Treating Depression


Overview

Depression, even the most severe cases, can be effectively treated. The earlier that treatment can begin, the more effective it is.

The first step in seeking treatment is to visit a mental health specialist. Certain medications, and some medical conditions such as viruses or a thyroid condition, can present symptoms of depression. A doctor can rule out other disorders. If no medical condition that may be causing the depression is found, the next step is a psychological evaluation.

The doctor, if he himself is not one or feels can tackle your situation, he may refer you to a mental health professional, who should discuss with your mental disorder and get a complete history of your symptoms. You should discuss when your symptoms started, how long they have lasted, how severe they are, and whether they have occurred before. The mental health professional will check if you are using alcohol or drugs, and if you are thinking about death or suicide.

Once diagnosed, treatment may start in several ways. The most common of which are medication and psychotherapy.

Medications

Once the severity of your condition has assessed, treatment involving medicine, psychotherapy and self-management can begin. Any of these treatments, used alone or in combination, may give you the best results.

Antidepressant Medication

Some people experience mild side effects at the start of treatment, but these may go away over time or with adjustments to your medication. Like all medications, however, there may be uncommon, but more serious side effects. Talk to your physician if you find side effects hard to cope with or experience any agitation, worsening of depression, or increase in suicidal thoughts.

Medicines for depression are not usually addictive; however, you should not stop taking them suddenly without consulting your physician. Doing so may cause a variety of unpleasant symptoms such as flu-like sensations, insomnia, nausea, balance problems and agitation.

Here are some points to know and consider about medications for depression:

  1. Modern medicines for depression are called “antidepressants.” Your regular doctor or a psychiatrist (a medical doctor trained in helping people with depression) can prescribe them for you.
  2. Note that anti-depressant drugs are controversial for various reasons, including studies showing that, in some cases, herbal cures such as St. John’s Wort or even placebo sugar pills work just as well.
  3. These medicines sometimes cause unwanted “side effects.” You may feel tired, have blurred vision, or feel sick to your stomach, etc. Tell the doctor if you have these or any other side effects. Ascertain that he monitors your progress and the drug’s impact on your body with strict regularity, including obtaining periodic laboratory measurements of the amount of drugs, which have accumulated in your body (titre), if the drug warrants such precaution.
  4. Antidepressants may take a few weeks to work. Be sure to tell the doctor how you are feeling. If you are not feeling better, you may need to try different medicines to find out what works best for you.
  5. You may wish to see practitioners of alternative medicine for treatment but must exercise the best judgment in deciding whom to see based on the practitioner’s established credentials.

FDA WARNING ON ANTIDEPRESSANTS

Note: The following information has been culled from the website of the US Food and Drug Administration. You can access this site at:

http://www.fda.gov

Psychotherapy

The simplest form of this treatment modality, sometimes called ‘Talk Therapy” involves talking to someone such as a psychologist, social worker, or counselor. It helps you learn to change how depression makes you think, feel, and act.
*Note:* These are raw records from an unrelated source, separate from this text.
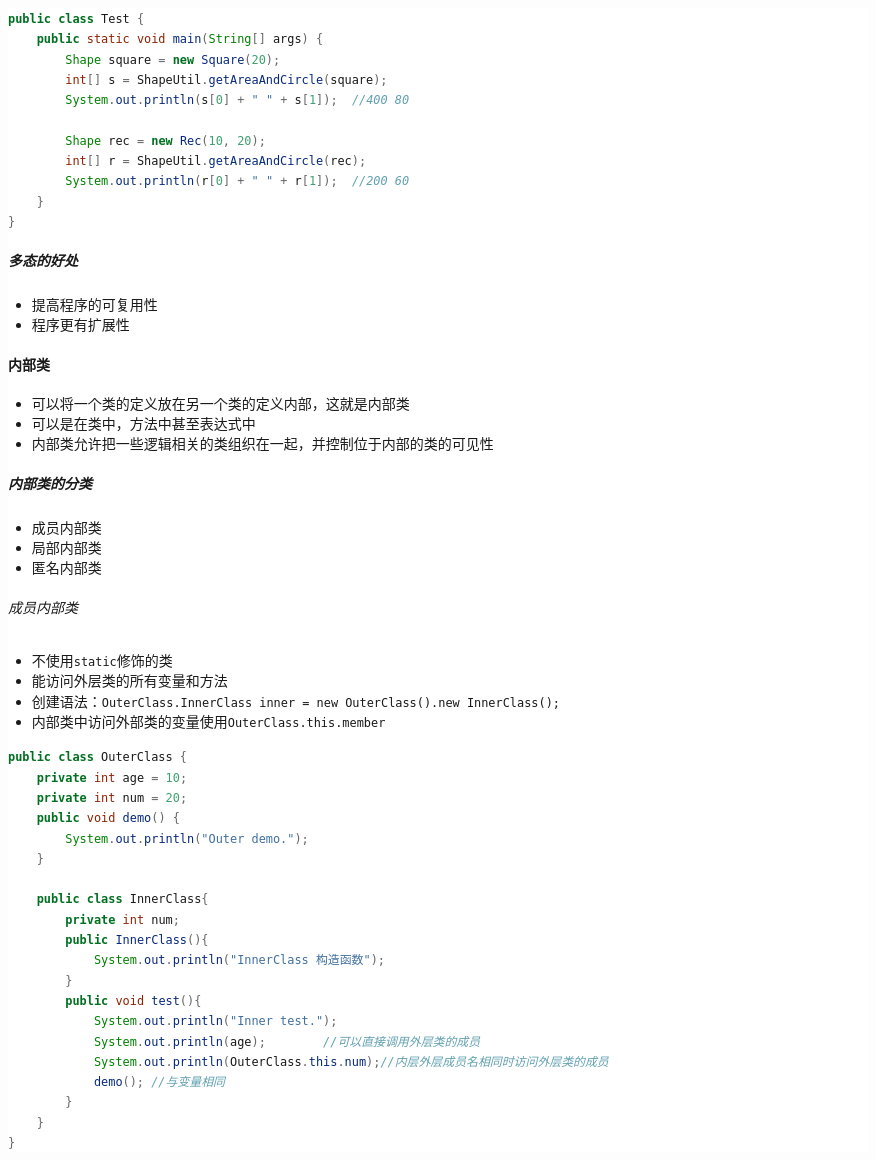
 ```java
public class Test {
    public static void main(String[] args) {
        Shape square = new Square(20);
        int[] s = ShapeUtil.getAreaAndCircle(square);
        System.out.println(s[0] + " " + s[1]);	//400 80

        Shape rec = new Rec(10, 20);
        int[] r = ShapeUtil.getAreaAndCircle(rec);
        System.out.println(r[0] + " " + r[1]);	//200 60
    }
}
```

##### 多态的好处

- 提高程序的可复用性
- 程序更有扩展性

#### 内部类

- 可以将一个类的定义放在另一个类的定义内部，这就是内部类
- 可以是在类中，方法中甚至表达式中
- 内部类允许把一些逻辑相关的类组织在一起，并控制位于内部的类的可见性

##### 内部类的分类

- 成员内部类
- 局部内部类
- 匿名内部类

###### 成员内部类

- 不使用`static`修饰的类
- 能访问外层类的所有变量和方法
- 创建语法：`OuterClass.InnerClass inner = new OuterClass().new InnerClass();`
- 内部类中访问外部类的变量使用`OuterClass.this.member`

```java
public class OuterClass {
    private int age = 10;
    private int num = 20;
    public void demo() {
        System.out.println("Outer demo.");
    }

    public class InnerClass{
        private int num;
        public InnerClass(){
            System.out.println("InnerClass 构造函数");
        }
        public void test(){
            System.out.println("Inner test.");
            System.out.println(age);		//可以直接调用外层类的成员
            System.out.println(OuterClass.this.num);//内层外层成员名相同时访问外层类的成员
            demo();	//与变量相同
        }
    }
}
```
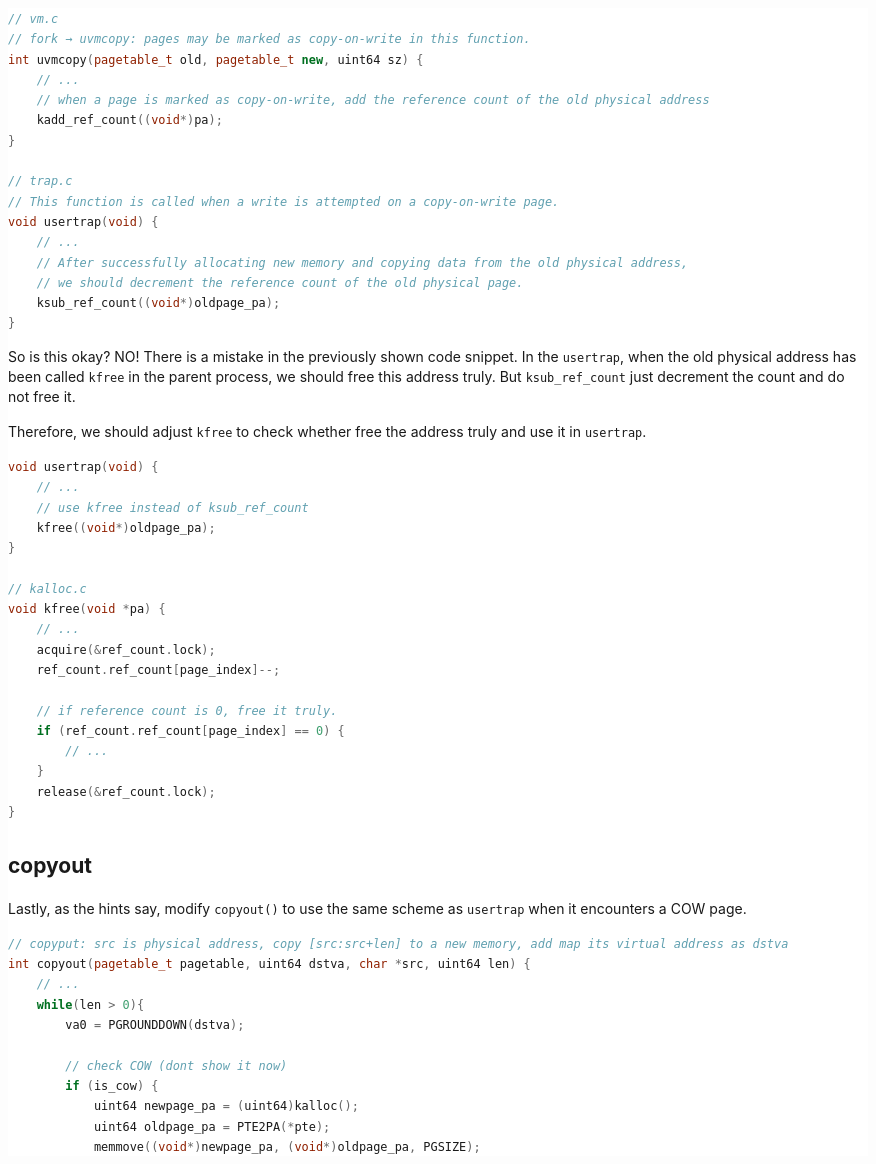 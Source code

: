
 ```cpp
// vm.c
// fork → uvmcopy: pages may be marked as copy-on-write in this function.
int uvmcopy(pagetable_t old, pagetable_t new, uint64 sz) {
    // ...
    // when a page is marked as copy-on-write, add the reference count of the old physical address
    kadd_ref_count((void*)pa);
}

// trap.c
// This function is called when a write is attempted on a copy-on-write page.
void usertrap(void) {
    // ...
    // After successfully allocating new memory and copying data from the old physical address,
    // we should decrement the reference count of the old physical page.
    ksub_ref_count((void*)oldpage_pa);
}
```

So is this okay? NO! There is a mistake in the previously shown code snippet. In the `usertrap`, when the old physical address has been called `kfree` in the parent process, we should free this address truly. But `ksub_ref_count` just decrement the count and do not free it.

Therefore, we should adjust `kfree` to check whether free the address truly and use it in `usertrap`.

```cpp
void usertrap(void) {
    // ...
    // use kfree instead of ksub_ref_count
    kfree((void*)oldpage_pa);
}

// kalloc.c
void kfree(void *pa) {
    // ...
    acquire(&ref_count.lock);
    ref_count.ref_count[page_index]--;

    // if reference count is 0, free it truly.
    if (ref_count.ref_count[page_index] == 0) {
        // ...
    }
    release(&ref_count.lock);
}
```

## copyout

Lastly, as the hints say, modify `copyout()` to use the same scheme as `usertrap` when it encounters a COW page.

```cpp
// copyput: src is physical address, copy [src:src+len] to a new memory, add map its virtual address as dstva
int copyout(pagetable_t pagetable, uint64 dstva, char *src, uint64 len) {
    // ...
    while(len > 0){
        va0 = PGROUNDDOWN(dstva);

        // check COW (dont show it now)
        if (is_cow) {
            uint64 newpage_pa = (uint64)kalloc();
            uint64 oldpage_pa = PTE2PA(*pte);
            memmove((void*)newpage_pa, (void*)oldpage_pa, PGSIZE);

```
Ask your doctor, psychiatrist, psychologist or other qualified health provider whom you should go to for “Talk Therapy”.

NOTE: The following material is culled from the National Mental Health Institute website.

The more formal types of psychotherapy such as Cognitive Behavioral Therapy (CBT), Interpersonal Therapy (IPT) and Problem-Solving Therapy (PST) can be as effective as antidepressants. Many psychologists and some other mental health professionals provide these types of therapy. The focus of psychotherapy may be on your thoughts and beliefs or on your relationships. It may also help you look at your behavior, how it’s affecting you, and what you can do differently. Sessions are usually taken individually or in a group about once or twice a week for 8 to 12 weeks.

Ask your physician to recommend a therapist or a program for you.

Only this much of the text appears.